DATASET CONTENT:

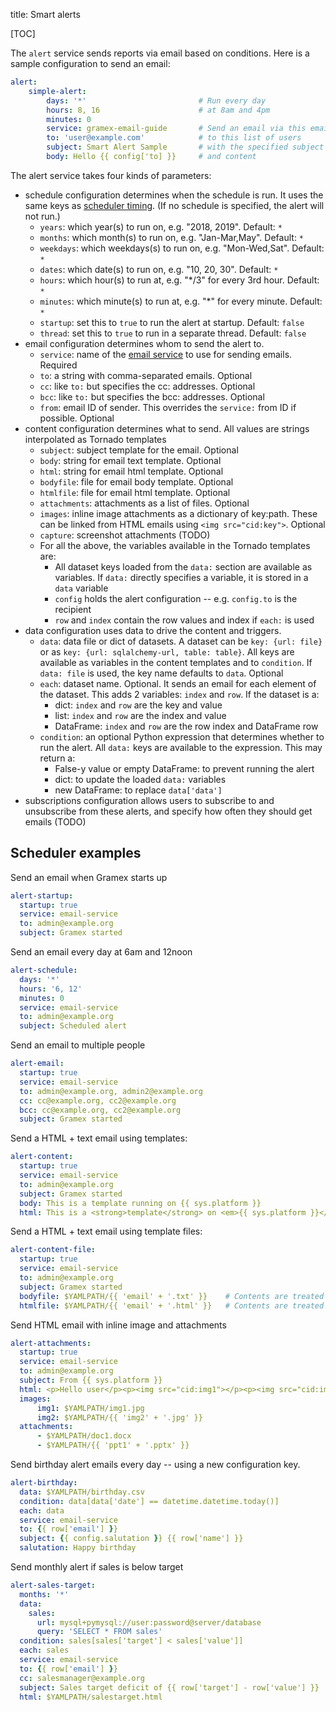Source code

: title: Smart alerts

[TOC]

The `alert` service sends reports via email based on conditions. Here is a
sample configuration to send an email:

```yaml
alert:
    simple-alert:
        days: '*'                         # Run every day
        hours: 8, 16                      # at 8am and 4pm
        minutes: 0
        service: gramex-email-guide       # Send an email via this email-service
        to: 'user@example.com'            # to this list of users
        subject: Smart Alert Sample       # with the specified subject
        body: Hello {{ config['to] }}     # and content
```

The alert service takes four kinds of parameters:

- schedule configuration determines when the schedule is run. It uses the same
  keys as [scheduler timing](../scheduler/#scheduler-timing). (If no schedule is
  specified, the alert will not run.)
  - `years`: which year(s) to run on, e.g. "2018, 2019". Default: `*`
  - `months`: which month(s) to run on, e.g. "Jan-Mar,May". Default: `*`
  - `weekdays`: which weekdays(s) to run on, e.g. "Mon-Wed,Sat". Default: `*`
  - `dates`: which date(s) to run on, e.g. "10, 20, 30". Default: `*`
  - `hours`: which hour(s) to run at, e.g. "*/3" for every 3rd hour. Default: `*`
  - `minutes`: which minute(s) to run at, e.g. "*" for every minute. Default: `*`
  - `startup`: set this to `true` to run the alert at startup. Default: `false`
  - `thread`: set this to `true` to run in a separate thread. Default: `false`
- email configuration determines whom to send the alert to.
  - `service`: name of the [email service](../email/) to use for sending emails. Required
  - `to`: a string with comma-separated emails. Optional
  - `cc`: like `to:` but specifies the cc: addresses. Optional
  - `bcc`: like `to:` but specifies the bcc: addresses. Optional
  - `from`: email ID of sender. This overrides the `service:` from ID if possible. Optional
- content configuration determines what to send. All values are strings interpolated as Tornado templates
  - `subject`: subject template for the email. Optional
  - `body`: string for email text template. Optional
  - `html`: string for email html template. Optional
  - `bodyfile`: file for email body template. Optional
  - `htmlfile`: file for email html template. Optional
  - `attachments`: attachments as a list of files. Optional
  - `images`: inline image attachments as a dictionary of key:path. These
    can be linked from HTML emails using `<img src="cid:key">`. Optional
  - `capture`: screenshot attachments (TODO)
  - For all the above, the variables available in the Tornado templates are:
    - All dataset keys loaded from the `data:` section are available as variables.
      If `data:` directly specifies a variable, it is stored in a `data` variable
    - `config` holds the alert configuration -- e.g. `config.to` is the recipient
    - `row` and `index` contain the row values and index if `each:` is used
- data configuration uses data to drive the content and triggers.
  - `data`: data file or dict of datasets. A dataset can be `key: {url: file}` or
    as `key: {url: sqlalchemy-url, table: table}`. All keys are available as
    variables in the content templates and to `condition`. If `data: file` is
    used, the key name defaults to `data`. Optional
  - `each`: dataset name. Optional. It sends an email for each element of the
    dataset. This adds 2 variables: `index` and `row`. If the dataset is a:
    -  dict: `index` and `row` are the key and value
    -  list: `index` and `row` are the index and value
    -  DataFrame: `index` and `row` are the row index and DataFrame row
  - `condition`: an optional Python expression that determines whether to run the
    alert. All `data:` keys are available to the expression. This may return a:
    - False-y value or empty DataFrame: to prevent running the alert
    - dict: to update the loaded `data:` variables
    - new DataFrame: to replace `data['data']`
- subscriptions configuration allows users to subscribe to and unsubscribe from
  these alerts, and specify how often they should get emails (TODO)

## Scheduler examples

Send an email when Gramex starts up

```yaml
alert-startup:
  startup: true
  service: email-service
  to: admin@example.org
  subject: Gramex started
```

Send an email every day at 6am and 12noon

```yaml
alert-schedule:
  days: '*'
  hours: '6, 12'
  minutes: 0
  service: email-service
  to: admin@example.org
  subject: Scheduled alert
```

Send an email to multiple people

```yaml
alert-email:
  startup: true
  service: email-service
  to: admin@example.org, admin2@example.org
  cc: cc@example.org, cc2@example.org
  bcc: cc@example.org, cc2@example.org
  subject: Gramex started
```

Send a HTML + text email using templates:

```yaml
alert-content:
  startup: true
  service: email-service
  to: admin@example.org
  subject: Gramex started
  body: This is a template running on {{ sys.platform }}
  html: This is a <strong>template</strong> on <em>{{ sys.platform }}</em>
```

Send a HTML + text email using template files:

```yaml
alert-content-file:
  startup: true
  service: email-service
  to: admin@example.org
  subject: Gramex started
  bodyfile: $YAMLPATH/{{ 'email' + '.txt' }}    # Contents are treated as templates too
  htmlfile: $YAMLPATH/{{ 'email' + '.html' }}   # Contents are treated as templates too
```

Send HTML email with inline image and attachments

```yaml
alert-attachments:
  startup: true
  service: email-service
  to: admin@example.org
  subject: From {{ sys.platform }}
  html: <p>Hello user</p><p><img src="cid:img1"></p><p><img src="cid:img2"></p>
  images:
      img1: $YAMLPATH/img1.jpg
      img2: $YAMLPATH/{{ 'img2' + '.jpg' }}
  attachments:
      - $YAMLPATH/doc1.docx
      - $YAMLPATH/{{ 'ppt1' + '.pptx' }}
```

Send birthday alert emails every day -- using a new configuration key.

```yaml
alert-birthday:
  data: $YAMLPATH/birthday.csv
  condition: data[data['date'] == datetime.datetime.today()]
  each: data
  service: email-service
  to: {{ row['email'] }}
  subject: {{ config.salutation }} {{ row['name'] }}
  salutation: Happy birthday
```

Send monthly alert if sales is below target

```yaml
alert-sales-target:
  months: '*'
  data:
    sales:
      url: mysql+pymysql://user:password@server/database
      query: 'SELECT * FROM sales'
  condition: sales[sales['target'] < sales['value']]
  each: sales
  service: email-service
  to: {{ row['email'] }}
  cc: salesmanager@example.org
  subject: Sales target deficit of {{ row['target'] - row['value'] }}
  html: $YAMLPATH/salestarget.html
```

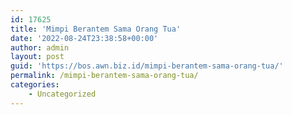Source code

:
 ```yaml
---
id: 17625
title: 'Mimpi Berantem Sama Orang Tua'
date: '2022-08-24T23:38:58+00:00'
author: admin
layout: post
guid: 'https://bos.awn.biz.id/mimpi-berantem-sama-orang-tua/'
permalink: /mimpi-berantem-sama-orang-tua/
categories:
    - Uncategorized
---
```


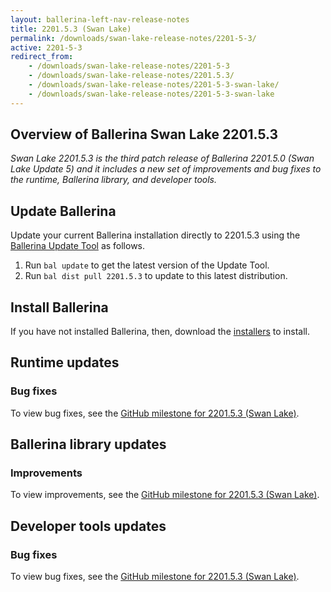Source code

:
 ```yaml
---
layout: ballerina-left-nav-release-notes
title: 2201.5.3 (Swan Lake) 
permalink: /downloads/swan-lake-release-notes/2201-5-3/
active: 2201-5-3
redirect_from: 
    - /downloads/swan-lake-release-notes/2201-5-3
    - /downloads/swan-lake-release-notes/2201.5.3/
    - /downloads/swan-lake-release-notes/2201-5-3-swan-lake/
    - /downloads/swan-lake-release-notes/2201-5-3-swan-lake
---
```


## Overview of Ballerina Swan Lake 2201.5.3

<em>Swan Lake 2201.5.3 is the third patch release of Ballerina 2201.5.0 (Swan Lake Update 5) and it includes a new set of improvements and bug fixes to the runtime, Ballerina library, and developer tools.</em>

## Update Ballerina

Update your current Ballerina installation directly to 2201.5.3 using the [Ballerina Update Tool](/learn/update-tool/) as follows.

1. Run `bal update` to get the latest version of the Update Tool.
2. Run `bal dist pull 2201.5.3` to update to this latest distribution.

## Install Ballerina

If you have not installed Ballerina, then, download the [installers](/downloads/#swanlake) to install.

## Runtime updates

### Bug fixes

To view bug fixes, see the [GitHub milestone for 2201.5.3 (Swan Lake)](https://github.com/ballerina-platform/ballerina-lang/issues?q=is%3Aissue+milestone%3A2201.5.3+label%3AType%2FBug+is%3Aclosed).

## Ballerina library updates

### Improvements

To view improvements, see the [GitHub milestone for 2201.5.3 (Swan Lake)](https://github.com/ballerina-platform/ballerina-standard-library/milestone/37?closed=1).

## Developer tools updates

### Bug fixes

To view bug fixes, see the [GitHub milestone for 2201.5.3 (Swan Lake)](https://github.com/ballerina-platform/openapi-tools/milestone/39?closed=1).
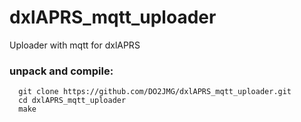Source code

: # dxlAPRS_mqtt_uploader
Uploader with mqtt for dxlAPRS

### unpack and compile:

```
  git clone https://github.com/DO2JMG/dxlAPRS_mqtt_uploader.git
  cd dxlAPRS_mqtt_uploader
  make
```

TASK TO CARRY OUT:
Find the word "files" in the entries above, then copy each line that holds it.

TASK RESULT:
  - `attachments`: attachments as a list of files. Optional
Send a HTML + text email using template files:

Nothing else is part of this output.